Data shown Block Start
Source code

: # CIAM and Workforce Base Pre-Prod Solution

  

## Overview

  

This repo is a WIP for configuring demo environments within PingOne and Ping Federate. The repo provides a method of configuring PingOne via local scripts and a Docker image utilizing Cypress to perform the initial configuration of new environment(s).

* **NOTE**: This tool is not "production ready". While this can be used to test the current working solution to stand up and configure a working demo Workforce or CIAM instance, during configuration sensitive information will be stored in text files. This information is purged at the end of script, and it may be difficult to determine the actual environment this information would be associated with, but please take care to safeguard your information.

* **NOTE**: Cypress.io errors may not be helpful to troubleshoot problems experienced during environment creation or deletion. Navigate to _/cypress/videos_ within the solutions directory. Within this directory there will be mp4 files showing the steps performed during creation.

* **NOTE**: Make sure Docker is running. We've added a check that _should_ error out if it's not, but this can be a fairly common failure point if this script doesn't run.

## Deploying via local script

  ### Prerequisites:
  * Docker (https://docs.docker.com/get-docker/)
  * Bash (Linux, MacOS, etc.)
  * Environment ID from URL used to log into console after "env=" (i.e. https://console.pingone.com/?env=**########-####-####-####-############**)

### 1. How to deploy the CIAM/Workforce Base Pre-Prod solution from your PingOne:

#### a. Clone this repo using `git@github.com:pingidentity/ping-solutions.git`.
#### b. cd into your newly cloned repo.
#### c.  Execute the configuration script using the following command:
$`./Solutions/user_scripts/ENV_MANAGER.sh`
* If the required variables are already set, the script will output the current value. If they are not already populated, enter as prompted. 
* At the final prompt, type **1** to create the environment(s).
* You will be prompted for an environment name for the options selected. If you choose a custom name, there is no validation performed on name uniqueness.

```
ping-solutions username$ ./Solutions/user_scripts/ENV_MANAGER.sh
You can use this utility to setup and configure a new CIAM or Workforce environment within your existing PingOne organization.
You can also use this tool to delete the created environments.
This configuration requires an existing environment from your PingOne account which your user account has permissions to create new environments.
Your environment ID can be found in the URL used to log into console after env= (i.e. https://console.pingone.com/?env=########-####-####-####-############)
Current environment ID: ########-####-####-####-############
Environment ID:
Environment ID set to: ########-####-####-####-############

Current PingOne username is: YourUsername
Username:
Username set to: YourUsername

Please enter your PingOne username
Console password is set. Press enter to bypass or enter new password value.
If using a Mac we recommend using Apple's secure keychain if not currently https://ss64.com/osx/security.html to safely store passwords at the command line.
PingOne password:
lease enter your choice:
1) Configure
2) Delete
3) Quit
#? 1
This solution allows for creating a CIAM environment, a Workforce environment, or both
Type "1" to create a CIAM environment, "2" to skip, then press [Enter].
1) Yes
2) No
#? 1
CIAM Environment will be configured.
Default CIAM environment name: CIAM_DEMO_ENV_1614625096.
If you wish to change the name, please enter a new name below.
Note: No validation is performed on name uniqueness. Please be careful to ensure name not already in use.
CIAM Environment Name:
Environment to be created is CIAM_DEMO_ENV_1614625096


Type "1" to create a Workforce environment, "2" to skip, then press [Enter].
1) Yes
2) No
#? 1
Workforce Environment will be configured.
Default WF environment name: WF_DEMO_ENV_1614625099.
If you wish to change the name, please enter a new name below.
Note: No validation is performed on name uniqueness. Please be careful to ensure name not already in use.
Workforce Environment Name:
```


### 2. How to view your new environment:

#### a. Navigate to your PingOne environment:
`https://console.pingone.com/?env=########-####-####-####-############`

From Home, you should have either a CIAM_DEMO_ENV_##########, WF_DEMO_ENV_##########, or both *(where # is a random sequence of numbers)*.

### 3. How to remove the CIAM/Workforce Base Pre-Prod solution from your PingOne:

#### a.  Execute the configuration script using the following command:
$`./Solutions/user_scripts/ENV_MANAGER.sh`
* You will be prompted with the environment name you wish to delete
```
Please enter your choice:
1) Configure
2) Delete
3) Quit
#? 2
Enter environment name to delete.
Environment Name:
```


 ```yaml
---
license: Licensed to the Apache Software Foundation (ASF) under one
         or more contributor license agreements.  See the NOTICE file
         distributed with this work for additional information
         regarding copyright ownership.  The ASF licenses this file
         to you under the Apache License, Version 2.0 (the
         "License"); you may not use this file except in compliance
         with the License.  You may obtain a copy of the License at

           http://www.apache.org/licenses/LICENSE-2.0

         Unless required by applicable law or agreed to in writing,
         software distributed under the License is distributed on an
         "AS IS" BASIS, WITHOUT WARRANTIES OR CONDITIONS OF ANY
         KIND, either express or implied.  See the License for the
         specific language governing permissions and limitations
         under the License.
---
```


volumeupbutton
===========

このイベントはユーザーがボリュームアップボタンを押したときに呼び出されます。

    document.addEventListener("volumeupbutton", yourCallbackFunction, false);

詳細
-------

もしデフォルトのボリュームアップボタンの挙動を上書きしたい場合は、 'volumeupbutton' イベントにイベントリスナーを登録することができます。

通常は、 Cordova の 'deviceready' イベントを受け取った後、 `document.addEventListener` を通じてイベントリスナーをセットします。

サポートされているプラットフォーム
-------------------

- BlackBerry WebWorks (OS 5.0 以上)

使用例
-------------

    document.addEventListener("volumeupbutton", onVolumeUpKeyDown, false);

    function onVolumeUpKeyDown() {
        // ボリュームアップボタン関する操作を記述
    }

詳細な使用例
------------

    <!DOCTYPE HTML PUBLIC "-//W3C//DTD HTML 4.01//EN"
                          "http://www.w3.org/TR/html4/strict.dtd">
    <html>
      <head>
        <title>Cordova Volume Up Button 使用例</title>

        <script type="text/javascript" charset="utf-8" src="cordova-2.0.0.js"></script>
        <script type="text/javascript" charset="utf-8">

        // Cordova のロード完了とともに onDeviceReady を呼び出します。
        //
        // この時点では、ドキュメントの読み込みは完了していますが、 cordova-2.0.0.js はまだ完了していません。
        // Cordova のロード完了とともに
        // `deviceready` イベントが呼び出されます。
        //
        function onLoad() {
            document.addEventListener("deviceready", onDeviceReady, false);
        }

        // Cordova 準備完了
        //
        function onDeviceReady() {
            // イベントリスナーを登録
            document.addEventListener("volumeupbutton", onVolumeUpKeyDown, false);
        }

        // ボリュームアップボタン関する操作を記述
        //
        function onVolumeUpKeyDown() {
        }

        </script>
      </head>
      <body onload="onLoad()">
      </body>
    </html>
Data shown Block End
### Exercise details
After checking the entries, state how many lines contain "there", and write nothing but the number.

### Solution for this problem
2